Durante el mes de Julio se realizó en la ciudad de Buenos Aires el «Segundo censo popular de personas en situación de calle».
Pocas cosas debe haber tan terribles, como saber que niños y niñas viven en la calle. Los últimos años los que adamos por esta ciudad, hemos percibido que hay más personas revolviendo la basura, durmiendo en las veredas y mendigando una moneda o algo para comer. Vemos familias enteras en esta condición y sentimos que la pobreza y la miseria están por todas partes en la ciudad.
Pero el gobierno de la ciudad, encabezado por Larreta, viene negando esta situación desde hace años, apoyado por los medios masivos de comunicación que ningunean las imágenes de la pobreza, la esconden y la invisibilizan.
Por esta razón diversas organizaciones sociales decidieron hacer un censo para saber cuanta gente, realmente, hay en situación de calle.
Según datos del INDEC en la ciudad de Buenos Aires,el índice de pobreza aumentó del 9,5 por ciento en el segundo semestre de 2016 al 13,4 por ciento en el primer semestre de este año, lo cual confirma el deterioro contante de la calidad de vida de los habitantes de la ciudad más rica del país.
El primer dato general es que hay 7251 personas en situación de calle. De ellas, 5412 no tienen acceso a paradores, ni a establecimientos con convenio con el gobierno de la ciudad, es decir que duermen en la vía pública.
El 80% son varones, el 19% son mujeres y el 1% declara ser travesti o trans.
871 son niñes y 40 son mujeres embarazadas.
Muchas mujeres dijeron haber sufrido violencia ellas o sus hijes como explicación para haber dejado sus casas y la realidad de no encontrar ninguna respuesta estatal de acompañamiento para las sobrevivientes de violencia por motivos de género.
El 56% de las personas que contestó el censo sufrió algún tipo de violencia institucional en su encuentro con miembros del Estado, desde policías hasta personal de hospitales.
Mientras tanto, vemos al Jefe de Gobierno muy preocupado por los pobres… pero no de lo mal que la puedan pasar, sino de que los pobres y cartoneros no se roben la basura. Para que esto no pase, la ciudad gastó milones en comprar contenedores de basura anti-pobres.

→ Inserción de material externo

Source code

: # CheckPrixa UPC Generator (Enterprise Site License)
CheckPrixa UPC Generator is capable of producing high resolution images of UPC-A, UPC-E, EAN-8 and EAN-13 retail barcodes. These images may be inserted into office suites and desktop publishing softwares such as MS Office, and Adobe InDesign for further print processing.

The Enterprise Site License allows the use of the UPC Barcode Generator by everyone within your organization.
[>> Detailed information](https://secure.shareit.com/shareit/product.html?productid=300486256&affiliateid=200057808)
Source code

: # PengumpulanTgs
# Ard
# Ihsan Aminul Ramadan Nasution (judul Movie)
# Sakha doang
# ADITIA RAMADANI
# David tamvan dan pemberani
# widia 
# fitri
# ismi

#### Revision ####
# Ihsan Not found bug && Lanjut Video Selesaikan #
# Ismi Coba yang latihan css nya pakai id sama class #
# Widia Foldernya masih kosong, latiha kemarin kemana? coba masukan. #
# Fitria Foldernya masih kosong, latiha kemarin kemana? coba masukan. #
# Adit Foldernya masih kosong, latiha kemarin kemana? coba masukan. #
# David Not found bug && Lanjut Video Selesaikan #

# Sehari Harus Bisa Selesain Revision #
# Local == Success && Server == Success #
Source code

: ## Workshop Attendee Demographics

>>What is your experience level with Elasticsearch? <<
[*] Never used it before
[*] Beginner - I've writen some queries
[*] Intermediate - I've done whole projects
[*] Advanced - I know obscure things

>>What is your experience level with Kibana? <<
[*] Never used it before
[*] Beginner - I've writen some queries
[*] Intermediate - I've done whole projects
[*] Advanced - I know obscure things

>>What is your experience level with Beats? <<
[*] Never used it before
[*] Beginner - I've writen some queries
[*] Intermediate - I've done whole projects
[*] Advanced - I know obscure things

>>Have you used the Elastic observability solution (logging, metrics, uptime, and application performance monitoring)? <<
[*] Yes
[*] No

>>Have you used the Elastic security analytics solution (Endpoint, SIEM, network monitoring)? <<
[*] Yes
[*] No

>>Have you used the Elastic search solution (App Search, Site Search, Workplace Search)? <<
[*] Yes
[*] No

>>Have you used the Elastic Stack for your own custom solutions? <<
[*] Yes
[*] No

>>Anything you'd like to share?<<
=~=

El Jefe de Gobierno porteño verificando que los contenedores de basura sean realmente seguros… para la basura.Larreta y TN juntos, en una peculiar manera de ver la realidad, mintiendo.Una imagen clásica, niñ@s entre los autos limpiando y pidiendo monedas. ¿Qué futuro tienen estos chicos que los dirigentes no ven?Revolviendo basura para encontrar algo que sirva o algo para comer. Una imagen imperdonable en la ciudad más rica del país.
El aumento de la pobreza en la Argentina en los últimos tres años es escandaloso, más si sabemos que en la actualidad más del 50% de los chicos y chicas de nuestro país son pobres.